HAMMOND — Chinook villages once flourished along the creeks running into the Columbia River. One village spread out along Tansy Creek near the foot of 13th Street along the Warrenton Waterfront Trail.
The Chinook Indian Nation, with the support of a local family, recently bought about 10 acres at the site, where they hope to create a cultural foothold for the largely disenfranchised tribe.
The heavily forested tract, home to elk, deer, otters, coyote, waterfowl and other wildlife, is divided between two lots arrayed around Tansy Creek. The village historically located there was one of many on prime land where Chinookan tribes — Clatsop, Cathlamet, Lower Chinook Wahkiakum and Willapa — were pushed off, said Tony Johnson, the chairman of the Chinook Indian Nation.
“The Clatsop folks covered this whole south shore of the Columbia, really, from around Astoria itself heading west, and then of course down the adjacent seashore all the way down to Tillamook Head, that country,” Johnson said. “But all the main country people think about here in terms of Hammond, Gearhart, Seaside — that’s all Clatsop territory.”

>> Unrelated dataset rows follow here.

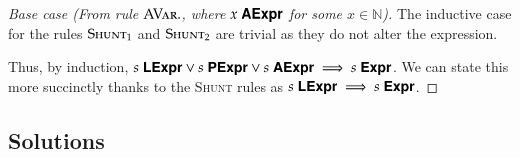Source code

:\documentclass{book}
\begin{document}
\begin{ExerciseList}
\begin{proof}[Base case (From rule $\textsc{AVar.}$, where ${x}\;\textsf{\textbf{AExpr}}$ for some $x \in \mathbb{N}$)]
      The inductive case for the rules $\textsc{Shunt}_1$ and $\textsc{Shunt}_2$ are trivial as they do not alter the expression.
      \bigskip
      
      Thus, by induction, ${s}\;\textsf{\textbf{LExpr}} \lor {s}\;\textsf{\textbf{PExpr}} \lor {s}\;\textsf{\textbf{AExpr}} \implies {s}\;\textsf{\textbf{Expr}}$. We can state this more succinctly thanks to the \textsc{Shunt} rules as ${s}\;\textsf{\textbf{LExpr}} \implies {s}\;\textsf{\textbf{Expr}}$.
      \end{proof}
\end{ExerciseList}
\subsection*{Solutions}
\shipoutAnswer
      
\end{document}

The property near Tansy Point is near where, in the summer of 1851, members of all five Chinookan tribes gathered to negotiate with Anson Dart, the first superintendent of Indian Affairs for the Oregon Territory, to avoid relocation east of the Cascade Mountains. It is the only known instance when all tribal ancestors were gathered in one place, Johnson said.
Pulling them together
To the north of the Tansy Creek property lives Roble Anderson, whose family had owned the land since the 1950s, but who always felt as if he was living on Chinook land. Rather than sell to a developer, he and his sister, Mergrez Stratton, offered the land two years ago to the Chinook at significantly below-market value.
“I understand what they went though and what’s happened since and their struggle to be recognized and so forth,” Anderson said. “I thought that it would be a thing that would help pull them together more, if they had a piece of property on this historic site.”
The Chinook Tribal Council voted to pursue the purchase and began fundraising. They gathered around $125,000 in grants from organizations such as the Oregon Community Foundation, Meyer Memorial Trust, Collins Foundation and others. Another $75,000 came from individual donations, many gathered from screenings of the new documentary, “Promised Land,” about the tribe’s struggle for federal recognition.
The Chinook plan a cultural center similar to the Cathlapotle Plankhouse built in the Ridgefield National Wildlife Refuge at the site of a former Chinookan village once visited by the Corps of Discovery.
“We are putting in grants for building structures out there, like a plankhouse and a utility structure,” said Rachel Cushman, secretary and treasurer for the tribe. “Hopefully, we can do some environmental restoration work out there as well (and) not just have it be another building site, but stream restoration and habitat restoration.”
How that restoration looks is yet to be determined, Johnson said. The Chinook continue fundraising through a GoFundMe page titled, “Preserve Tansy Point Treaty Grounds.”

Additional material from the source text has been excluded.